Those of us who have read the book knows that in this friction, he describes the non-State hillmen as State evaders, who are abhorrent of the organised, hierarchic, regimented discipline of the bureaucracy which is a feature of the State, and would rather continue in their independent, though anarchic existence. They therefore consciously not only flee the State but also resist emergence of State like characteristics in their own communities. This is where many scholars disagree, and curiously many of these scholars, essentially Western scholars who are now looking at the Northeast with new interest (thanks to Scott), use the region as their alibi. While all agree there were clearly differentiated State and non-State spaces before the advent of modern economy, these scholars contend that though the State did not evolve in the hills, the latter were not always abhorrent of the State, and were in fact in envy of the security and economic abundance the State afforded its citizens. In other words the non-State also always had aspired to be State. They also did not flee the State as Scott presumed, but in their own ways, extracted benefits from the State.
This brief primer of Scott’s theory and its critiques is just to create the background against which I want to discuss a peculiar system in the pre-colonial State’s interaction with the non-State in Assam, for the valuable insights it provides to all valley-hill frictions, including in Manipur.
The Ahom kingdom was surrounded by non-State spaces of the wild hills where the Abors, Daflas, Singphos, Miris, Bhutias, Nagas etc lived. Here too, as sketched by Scott, the State and non-State spaces followed widely different economic modes – settled and very productive agriculture in the valley-State and subsistent existence in the non-State hills.

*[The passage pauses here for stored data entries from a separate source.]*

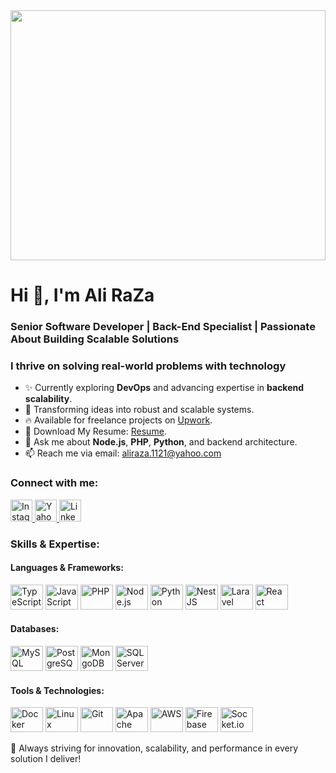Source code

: <div align="center">
  <img height="400" width="100%" src="https://images.unsplash.com/photo-1605379399642-870262d3d051?ixlib=rb-4.0.3&ixid=MnwxMjA3fDB8MHxwaG90by1wYWdlfHx8fGVufDB8fHx8&auto=format&fit=crop&w=1812&q=80" />
</div>

<h1 align="left">Hi 👋, I'm Ali RaZa</h1>
<h3 align="left">Senior Software Developer | Back-End Specialist | Passionate About Building Scalable Solutions</h3>
<h3 align="left">I thrive on solving real-world problems with technology</h3>

<ul>
  <li>✨ Currently exploring <b>DevOps</b> and advancing expertise in <b>backend scalability</b>.</li>
  <li>🚀 Transforming ideas into robust and scalable systems.</li>
  <li>🔥 Available for freelance projects on <a href="https://www.upwork.com/freelancers/~01bb9d998807bdf561" target="_blank">Upwork</a>.</li>
  <li>🌟 Download My Resume: <a href="https://www.canva.com/design/DAGBGSJrnLU/BQ0o6zwRnPgPy30kEKzcPQ/view" target="_blank">Resume</a>.</li>
  <li>💬 Ask me about <b>Node.js</b>, <b>PHP</b>, <b>Python</b>, and backend architecture.</li>
  <li>📫 Reach me via email: <a href="mailto:aliraza.1121@yahoo.com">aliraza.1121@yahoo.com</a></li>
</ul>

<h3 align="left">Connect with me:</h3>
<div align="left">
  <a href="https://www.instagram.com/sahibzadaa.aliraza/?hl=en" target="_blank">
    <img src="https://img.shields.io/static/v1?message=Instagram&logo=instagram&label=&color=E4405F&logoColor=white&labelColor=&style=for-the-badge" height="35" alt="Instagram" />
  </a>
  <a href="mailto:aliraza.1121@yahoo.com" target="_blank">
    <img src="https://img.shields.io/static/v1?message=Yahoo&logo=yahoo&label=&color=8806ce&logoColor=white&labelColor=&style=for-the-badge" height="35" alt="Yahoo" />
  </a>
  <a href="https://www.linkedin.com/in/sahibzada-ali-raza/" target="_blank">
    <img src="https://img.shields.io/static/v1?message=LinkedIn&logo=linkedin&label=&color=0077B5&logoColor=white&labelColor=&style=for-the-badge" height="35" alt="LinkedIn" />
  </a>
</div>

<h3 align="left">Skills & Expertise:</h3>
<div align="left">
  <h4>Languages & Frameworks:</h4>
  <img src="https://cdn.jsdelivr.net/gh/devicons/devicon/icons/typescript/typescript-original.svg" height="40" width="52" alt="TypeScript" />
  <img src="https://cdn.jsdelivr.net/gh/devicons/devicon/icons/javascript/javascript-original.svg" height="40" width="52" alt="JavaScript" />
  <img src="https://cdn.jsdelivr.net/gh/devicons/devicon/icons/php/php-original.svg" height="40" width="52" alt="PHP" />
  <img src="https://cdn.jsdelivr.net/gh/devicons/devicon/icons/nodejs/nodejs-original.svg" height="40" width="52" alt="Node.js" />
  <img src="https://cdn.jsdelivr.net/gh/devicons/devicon/icons/python/python-original-wordmark.svg" height="40" width="52" alt="Python" />
  <img src="https://cdn.jsdelivr.net/gh/devicons/devicon/icons/nestjs/nestjs-plain.svg" height="40" width="52" alt="NestJS" />
  <img src="https://cdn.jsdelivr.net/gh/devicons/devicon/icons/laravel/laravel-original.svg" height="40" width="52" alt="Laravel" />
  <img src="https://cdn.jsdelivr.net/gh/devicons/devicon/icons/react/react-original.svg" height="40" width="52" alt="React" />

  <h4>Databases:</h4>
  <img src="https://cdn.jsdelivr.net/gh/devicons/devicon/icons/mysql/mysql-original.svg" height="40" width="52" alt="MySQL" />
  <img src="https://cdn.jsdelivr.net/gh/devicons/devicon/icons/postgresql/postgresql-original.svg" height="40" width="52" alt="PostgreSQL" />
  <img src="https://cdn.jsdelivr.net/gh/devicons/devicon/icons/mongodb/mongodb-original.svg" height="40" width="52" alt="MongoDB" />
  <img src="https://cdn.jsdelivr.net/gh/devicons/devicon/icons/microsoftsqlserver/microsoftsqlserver-plain.svg" height="40" width="52" alt="SQL Server" />

  <h4>Tools & Technologies:</h4>
  <img src="https://cdn.jsdelivr.net/gh/devicons/devicon/icons/docker/docker-original.svg" height="40" width="52" alt="Docker" />
  <img src="https://cdn.jsdelivr.net/gh/devicons/devicon/icons/linux/linux-original.svg" height="40" width="52" alt="Linux" />
  <img src="https://cdn.jsdelivr.net/gh/devicons/devicon/icons/git/git-original.svg" height="40" width="52" alt="Git" />
  <img src="https://cdn.jsdelivr.net/gh/devicons/devicon/icons/apache/apache-original-wordmark.svg" height="40" width="52" alt="Apache" />
  <img src="https://cdn.jsdelivr.net/gh/devicons/devicon/icons/amazonwebservices/amazonwebservices-original-wordmark.svg" height="40" width="52" alt="AWS" />
  <img src="https://cdn.jsdelivr.net/gh/devicons/devicon/icons/firebase/firebase-plain.svg" height="40" width="52" alt="Firebase" />
  <img src="https://cdn.jsdelivr.net/gh/devicons/devicon/icons/socketio/socketio-original.svg" height="40" width="52" alt="Socket.io" />
</div>

<p>🚀 Always striving for innovation, scalability, and performance in every solution I deliver!</p>
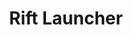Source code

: ---
title: "Rift Launcher"
description: "Native feeling windows app for launching the indie fps game 'Rift'"
hidden: false
link: "https://github.com/copperdevs/CopperDevs.Rift?tab=readme-ov-file#rift-launcher"
source: "https://github.com/copperdevs/CopperDevs.Rift?tab=readme-ov-file#rift-launcher"
category: Desktop Apps
randomResult: true
---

There were commerce between the hills and valley at all other times at different haats or foothill markets, but in the lean seasons, there would be raids from the hills to capture food grains and often slave agricultural labour and others skilled in various economic activities. The Ahom rulers then would organise punitive expeditions to the recalcitrant hill villages, but it would be discovered these villagers were not keen on a confrontation and have abandoned their villages to take shelter elsewhere in the higher reaches of the mountain. The expedition party would then burn down the villages, recover whatever is found of the loots the hill raiders carried off earlier, and then return.

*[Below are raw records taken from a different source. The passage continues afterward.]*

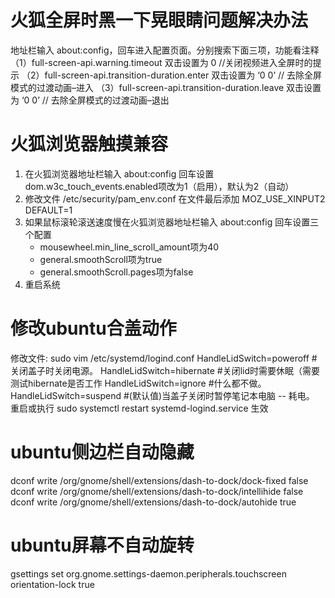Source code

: # 火狐全屏时黑一下晃眼睛问题解决办法
地址栏输入 about:config，回车进入配置页面。分别搜索下面三项，功能看注释
（1）full-screen-api.warning.timeout 双击设置为 0 //关闭视频进入全屏时的提示
（2）full-screen-api.transition-duration.enter 双击设置为 ‘0 0’ // 去除全屏模式的过渡动画–进入
（3）full-screen-api.transition-duration.leave 双击设置为 ‘0 0’ // 去除全屏模式的过渡动画–退出

# 火狐浏览器触摸兼容
1. 在火狐浏览器地址栏输入 about:config 回车设置 dom.w3c_touch_events.enabled项改为1（启用），默认为2（自动）
2. 修改文件 /etc/security/pam_env.conf 在文件最后添加 MOZ_USE_XINPUT2 DEFAULT=1
3. 如果鼠标滚轮滚送速度慢在火狐浏览器地址栏输入 about:config 回车设置三个配置
    - mousewheel.min_line_scroll_amount项为40
    - general.smoothScroll项为true
    - general.smoothScroll.pages项为false
4. 重启系统

# 修改ubuntu合盖动作
修改文件: sudo vim /etc/systemd/logind.conf
HandleLidSwitch=poweroff #关闭盖子时关闭电源。
HandleLidSwitch=hibernate #关闭lid时需要休眠（需要测试hibernate是否工作
HandleLidSwitch=ignore  #什么都不做。
HandleLidSwitch=suspend #(默认值)当盖子关闭时暂停笔记本电脑 -- 耗电。
重启或执行 sudo systemctl restart systemd-logind.service 生效

# ubuntu侧边栏自动隐藏
dconf write /org/gnome/shell/extensions/dash-to-dock/dock-fixed false
dconf write /org/gnome/shell/extensions/dash-to-dock/intellihide false
dconf write /org/gnome/shell/extensions/dash-to-dock/autohide true

# ubuntu屏幕不自动旋转
gsettings set org.gnome.settings-daemon.peripherals.touchscreen orientation-lock true

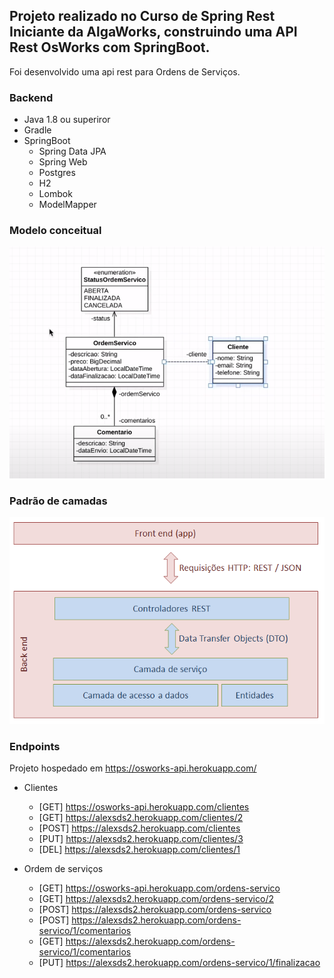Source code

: ## Projeto realizado no Curso de Spring Rest Iniciante da AlgaWorks, construindo uma API Rest OsWorks com SpringBoot.

Foi desenvolvido uma api rest para Ordens de Serviços.

### Backend
* Java 1.8 ou superiror
* Gradle
* SpringBoot
    * Spring Data JPA
    * Spring Web
    * Postgres
    * H2
    * Lombok
    * ModelMapper

### Modelo conceitual

![img.png](img.png)

### Padrão de camadas

![img_1.png](img_1.png)


### Endpoints

Projeto hospedado em https://osworks-api.herokuapp.com/

* Clientes
 
  * [GET] https://osworks-api.herokuapp.com/clientes
  * [GET] https://alexsds2.herokuapp.com/clientes/2
  * [POST] https://alexsds2.herokuapp.com/clientes
  * [PUT] https://alexsds2.herokuapp.com/clientes/3
  * [DEL] https://alexsds2.herokuapp.com/clientes/1

* Ordem de serviços
 
  * [GET] https://osworks-api.herokuapp.com/ordens-servico
  * [GET] https://alexsds2.herokuapp.com/ordens-servico/2
  * [POST] https://alexsds2.herokuapp.com/ordens-servico
  * [POST] https://alexsds2.herokuapp.com/ordens-servico/1/comentarios
  * [GET] https://alexsds2.herokuapp.com/ordens-servico/1/comentarios
  * [PUT] https://alexsds2.herokuapp.com/ordens-servico/1/finalizacao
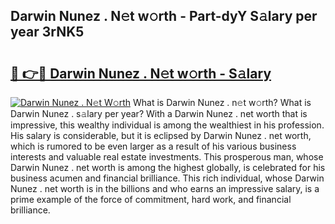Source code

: ## Darwin Nunez . N𝚎t w𝚘rth - Part-dyY S𝚊lary per year 3rNK5

# <h2><a href="http://gc0akc.nevu.top/?p=Darwin+Nunez+.">🔗 👉🔴 Darwin Nunez . N𝚎t w𝚘rth - S𝚊lary</a></h2>

[![Darwin Nunez . N𝚎t W𝚘rth](https://i.imgur.com/Oavwk0R.jpeg)](http://gc0akc.nevu.top/?p=Darwin+Nunez+.)
What is Darwin Nunez . n𝚎t w𝚘rth? What is Darwin Nunez . s𝚊lary per year?
With a Darwin Nunez . net worth that is impressive, this wealthy individual is among the wealthiest in his profession. His salary is considerable, but it is eclipsed by Darwin Nunez . net worth, which is rumored to be even larger as a result of his various business interests and valuable real estate investments. This prosperous man, whose Darwin Nunez . net worth is among the highest globally, is celebrated for his business acumen and financial brilliance. This rich individual, whose Darwin Nunez . net worth is in the billions and who earns an impressive salary, is a prime example of the force of commitment, hard work, and financial brilliance.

After the expedition has concluded, in no time the destroyed villages would be rebuilt, and sooner than later the haats at the foothills would open and the usual commerce between the hills and valley would commence, until the next lean season when raids from the hills could be expected. The cycle would hence be perpetrated. This sordid cyclic drama of war and peace of life in Zomia is probably what is also foretold in the popular Meitei verse which children sing in play: “nom nom sagai tong, chanaba leite takhel thang” (play and make merry while there is plenty, but if there is nothing to eat, pick up your swords). This in essence was the cruel predicament pre-determined by the hill-valley geography.
Probably in recognition of the inevitability of this geographical destiny, the Ahom State and the non-State hills through the aeons of living together evolved various mechanisms for conflict resolution. Of particular interest is the posa system of the Ahoms. By an understanding between the Ahom rulers and various hill chiefs, cultivators in the foothills would pay a percentage of their agricultural produces annually to the hill chiefs in their vicinity for the promise that they would not make raids in the valley through the course of the year. In other words, the Ahoms allowed a degree of suzerainty of certain hill chiefs over some valley villages, thereby avoiding the need for the perpetual destructive wars cycle. It was a system of multiple and overlapping suzerainty in which the Ahom rulers were recognized as the suzerains of hills and plains, and on smaller local canvases, hill chiefs were allowed to be suzerains over nearby valley villages on definite agreed terms. These terms too changed periodically.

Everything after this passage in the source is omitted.